Instructions to follow: From the entries below, retype only the lines from the one with "of parent pvp" through the one with "swapbuffer rate (DPlex)", exactly as written.

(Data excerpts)
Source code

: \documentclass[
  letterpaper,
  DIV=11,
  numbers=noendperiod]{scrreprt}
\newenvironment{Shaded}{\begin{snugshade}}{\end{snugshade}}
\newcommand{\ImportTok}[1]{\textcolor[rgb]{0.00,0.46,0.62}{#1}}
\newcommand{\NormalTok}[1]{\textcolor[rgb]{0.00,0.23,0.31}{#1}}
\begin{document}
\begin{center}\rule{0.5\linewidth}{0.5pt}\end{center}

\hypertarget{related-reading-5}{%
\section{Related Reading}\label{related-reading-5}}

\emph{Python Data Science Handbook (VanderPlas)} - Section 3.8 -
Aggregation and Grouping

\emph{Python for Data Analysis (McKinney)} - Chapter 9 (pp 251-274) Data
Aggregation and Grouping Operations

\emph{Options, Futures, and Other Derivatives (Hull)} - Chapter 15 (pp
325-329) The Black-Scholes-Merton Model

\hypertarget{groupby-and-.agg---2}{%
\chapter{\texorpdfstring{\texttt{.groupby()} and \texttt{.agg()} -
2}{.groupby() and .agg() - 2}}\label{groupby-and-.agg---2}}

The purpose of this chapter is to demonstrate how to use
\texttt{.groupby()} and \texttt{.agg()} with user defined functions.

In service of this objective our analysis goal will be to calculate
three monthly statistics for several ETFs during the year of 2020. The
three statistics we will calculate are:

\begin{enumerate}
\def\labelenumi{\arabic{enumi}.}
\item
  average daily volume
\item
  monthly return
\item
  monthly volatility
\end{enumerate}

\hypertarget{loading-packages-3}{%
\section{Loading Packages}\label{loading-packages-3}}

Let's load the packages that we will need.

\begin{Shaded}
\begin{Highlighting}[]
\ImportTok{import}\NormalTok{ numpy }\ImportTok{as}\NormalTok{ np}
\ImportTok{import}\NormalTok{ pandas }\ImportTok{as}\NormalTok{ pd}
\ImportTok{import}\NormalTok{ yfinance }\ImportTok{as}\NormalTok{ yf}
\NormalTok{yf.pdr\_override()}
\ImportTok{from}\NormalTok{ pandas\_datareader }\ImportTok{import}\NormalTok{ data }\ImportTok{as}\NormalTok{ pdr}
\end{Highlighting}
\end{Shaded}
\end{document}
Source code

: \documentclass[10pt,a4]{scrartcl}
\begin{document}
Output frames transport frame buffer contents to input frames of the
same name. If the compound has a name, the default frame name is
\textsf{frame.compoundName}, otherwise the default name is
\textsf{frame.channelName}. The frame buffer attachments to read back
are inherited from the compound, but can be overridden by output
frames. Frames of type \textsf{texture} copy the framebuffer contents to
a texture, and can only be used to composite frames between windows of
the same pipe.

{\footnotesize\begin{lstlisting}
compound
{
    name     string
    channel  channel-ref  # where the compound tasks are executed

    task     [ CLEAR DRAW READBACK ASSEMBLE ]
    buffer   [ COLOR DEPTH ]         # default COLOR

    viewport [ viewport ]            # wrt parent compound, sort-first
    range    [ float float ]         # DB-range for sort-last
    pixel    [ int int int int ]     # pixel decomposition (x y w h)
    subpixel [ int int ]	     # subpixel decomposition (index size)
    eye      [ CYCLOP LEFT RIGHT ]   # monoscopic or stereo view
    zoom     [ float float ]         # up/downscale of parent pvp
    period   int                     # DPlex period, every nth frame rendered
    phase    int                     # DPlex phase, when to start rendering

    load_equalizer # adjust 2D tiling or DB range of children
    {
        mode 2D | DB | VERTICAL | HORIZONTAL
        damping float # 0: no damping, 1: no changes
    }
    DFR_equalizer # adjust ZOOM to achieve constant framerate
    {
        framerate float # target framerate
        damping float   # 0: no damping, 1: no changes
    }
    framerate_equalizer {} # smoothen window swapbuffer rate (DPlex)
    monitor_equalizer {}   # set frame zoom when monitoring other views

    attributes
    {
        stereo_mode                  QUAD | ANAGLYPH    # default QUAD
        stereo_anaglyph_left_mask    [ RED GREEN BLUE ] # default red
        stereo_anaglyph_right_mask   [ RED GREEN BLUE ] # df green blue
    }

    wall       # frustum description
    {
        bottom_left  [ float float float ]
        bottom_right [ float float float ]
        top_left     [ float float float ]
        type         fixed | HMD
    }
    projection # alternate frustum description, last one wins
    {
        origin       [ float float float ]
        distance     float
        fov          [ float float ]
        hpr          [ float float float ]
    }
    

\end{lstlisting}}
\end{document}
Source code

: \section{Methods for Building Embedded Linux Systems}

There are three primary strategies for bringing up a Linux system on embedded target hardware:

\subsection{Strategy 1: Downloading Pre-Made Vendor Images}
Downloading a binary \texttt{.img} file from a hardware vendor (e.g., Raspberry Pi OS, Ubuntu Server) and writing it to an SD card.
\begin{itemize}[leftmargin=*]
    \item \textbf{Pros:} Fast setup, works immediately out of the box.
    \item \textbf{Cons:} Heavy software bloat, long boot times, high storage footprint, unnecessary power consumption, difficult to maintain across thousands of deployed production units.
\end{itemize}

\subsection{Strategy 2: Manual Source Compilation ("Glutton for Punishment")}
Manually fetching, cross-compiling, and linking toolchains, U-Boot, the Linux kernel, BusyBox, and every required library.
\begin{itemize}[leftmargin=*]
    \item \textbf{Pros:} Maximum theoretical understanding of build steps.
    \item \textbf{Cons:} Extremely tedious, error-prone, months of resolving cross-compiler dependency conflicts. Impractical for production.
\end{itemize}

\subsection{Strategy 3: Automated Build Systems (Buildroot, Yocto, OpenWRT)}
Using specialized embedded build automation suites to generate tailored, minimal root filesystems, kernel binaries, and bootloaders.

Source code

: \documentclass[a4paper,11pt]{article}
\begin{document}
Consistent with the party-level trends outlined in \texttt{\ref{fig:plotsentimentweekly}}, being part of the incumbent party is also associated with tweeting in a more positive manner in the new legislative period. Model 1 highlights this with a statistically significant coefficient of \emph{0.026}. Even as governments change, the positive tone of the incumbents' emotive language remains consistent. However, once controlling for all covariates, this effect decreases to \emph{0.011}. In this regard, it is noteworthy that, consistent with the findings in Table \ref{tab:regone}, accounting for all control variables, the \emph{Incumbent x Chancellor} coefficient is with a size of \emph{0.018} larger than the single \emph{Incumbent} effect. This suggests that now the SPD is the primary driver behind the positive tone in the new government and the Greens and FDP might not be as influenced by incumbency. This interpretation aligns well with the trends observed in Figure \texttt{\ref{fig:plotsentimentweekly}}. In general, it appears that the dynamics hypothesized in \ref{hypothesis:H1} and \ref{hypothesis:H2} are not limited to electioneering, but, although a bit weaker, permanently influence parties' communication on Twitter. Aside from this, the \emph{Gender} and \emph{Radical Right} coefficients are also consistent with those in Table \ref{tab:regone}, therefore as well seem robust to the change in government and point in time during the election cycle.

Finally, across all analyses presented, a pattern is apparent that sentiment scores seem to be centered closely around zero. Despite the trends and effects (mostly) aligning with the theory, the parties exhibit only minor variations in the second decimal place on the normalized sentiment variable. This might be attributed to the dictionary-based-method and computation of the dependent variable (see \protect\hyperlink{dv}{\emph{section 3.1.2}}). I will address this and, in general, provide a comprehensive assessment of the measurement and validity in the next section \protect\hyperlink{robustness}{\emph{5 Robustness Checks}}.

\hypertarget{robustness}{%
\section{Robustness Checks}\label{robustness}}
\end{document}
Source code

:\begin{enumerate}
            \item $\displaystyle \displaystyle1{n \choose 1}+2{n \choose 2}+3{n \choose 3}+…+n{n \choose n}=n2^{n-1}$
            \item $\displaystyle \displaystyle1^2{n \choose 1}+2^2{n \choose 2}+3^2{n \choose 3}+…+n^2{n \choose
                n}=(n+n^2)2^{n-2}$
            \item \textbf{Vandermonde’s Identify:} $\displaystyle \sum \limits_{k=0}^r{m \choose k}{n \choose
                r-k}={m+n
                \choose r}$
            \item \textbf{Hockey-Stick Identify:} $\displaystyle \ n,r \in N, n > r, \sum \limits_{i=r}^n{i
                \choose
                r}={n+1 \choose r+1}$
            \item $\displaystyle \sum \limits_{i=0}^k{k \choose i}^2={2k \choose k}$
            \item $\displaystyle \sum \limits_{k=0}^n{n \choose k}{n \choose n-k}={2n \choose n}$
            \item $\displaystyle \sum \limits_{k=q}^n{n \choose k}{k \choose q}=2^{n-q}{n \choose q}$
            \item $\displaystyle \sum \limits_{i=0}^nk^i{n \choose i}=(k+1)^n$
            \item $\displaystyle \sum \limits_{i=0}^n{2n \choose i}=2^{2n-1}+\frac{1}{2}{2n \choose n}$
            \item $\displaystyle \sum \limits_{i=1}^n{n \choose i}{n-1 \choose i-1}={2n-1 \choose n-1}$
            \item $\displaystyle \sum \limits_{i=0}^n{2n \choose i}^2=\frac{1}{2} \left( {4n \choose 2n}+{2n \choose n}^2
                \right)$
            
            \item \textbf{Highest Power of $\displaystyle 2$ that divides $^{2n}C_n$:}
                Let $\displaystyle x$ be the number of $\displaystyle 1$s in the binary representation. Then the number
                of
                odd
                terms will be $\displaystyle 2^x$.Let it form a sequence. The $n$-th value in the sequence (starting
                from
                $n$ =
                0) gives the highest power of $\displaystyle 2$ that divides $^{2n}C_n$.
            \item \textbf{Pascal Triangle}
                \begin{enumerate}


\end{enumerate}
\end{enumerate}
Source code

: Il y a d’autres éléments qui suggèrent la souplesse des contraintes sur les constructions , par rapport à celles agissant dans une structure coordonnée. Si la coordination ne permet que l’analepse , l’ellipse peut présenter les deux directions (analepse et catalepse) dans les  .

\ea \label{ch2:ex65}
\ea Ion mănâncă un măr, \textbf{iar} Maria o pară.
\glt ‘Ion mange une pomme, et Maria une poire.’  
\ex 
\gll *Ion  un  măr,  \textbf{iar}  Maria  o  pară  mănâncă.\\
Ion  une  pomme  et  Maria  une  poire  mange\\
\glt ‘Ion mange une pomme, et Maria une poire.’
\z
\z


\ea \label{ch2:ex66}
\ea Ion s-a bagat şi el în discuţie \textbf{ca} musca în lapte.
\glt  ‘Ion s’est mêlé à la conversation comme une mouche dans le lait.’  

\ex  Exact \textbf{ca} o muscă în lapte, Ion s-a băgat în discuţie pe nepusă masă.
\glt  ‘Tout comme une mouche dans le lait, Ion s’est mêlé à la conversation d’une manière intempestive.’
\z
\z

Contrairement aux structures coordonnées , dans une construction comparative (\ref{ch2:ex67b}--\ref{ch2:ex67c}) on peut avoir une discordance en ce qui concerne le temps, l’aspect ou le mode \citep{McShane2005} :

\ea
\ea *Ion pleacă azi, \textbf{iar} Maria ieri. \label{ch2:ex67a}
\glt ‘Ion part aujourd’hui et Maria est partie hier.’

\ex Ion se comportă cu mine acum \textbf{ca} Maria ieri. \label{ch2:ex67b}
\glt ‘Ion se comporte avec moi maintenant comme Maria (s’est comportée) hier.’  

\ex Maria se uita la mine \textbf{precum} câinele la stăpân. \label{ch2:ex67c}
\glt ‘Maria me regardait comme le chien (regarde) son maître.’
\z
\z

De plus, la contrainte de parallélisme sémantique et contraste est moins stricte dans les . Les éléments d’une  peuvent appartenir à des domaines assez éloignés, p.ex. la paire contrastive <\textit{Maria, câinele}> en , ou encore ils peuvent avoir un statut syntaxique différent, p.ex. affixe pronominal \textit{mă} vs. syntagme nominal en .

Reply to the task:
    zoom     [ float float ]         # up/downscale of parent pvp
    period   int                     # DPlex period, every nth frame rendered
    phase    int                     # DPlex phase, when to start rendering

    load_equalizer # adjust 2D tiling or DB range of children
    {
        mode 2D | DB | VERTICAL | HORIZONTAL
        damping float # 0: no damping, 1: no changes
    }
    DFR_equalizer # adjust ZOOM to achieve constant framerate
    {
        framerate float # target framerate
        damping float   # 0: no damping, 1: no changes
    }
    framerate_equalizer {} # smoothen window swapbuffer rate (DPlex)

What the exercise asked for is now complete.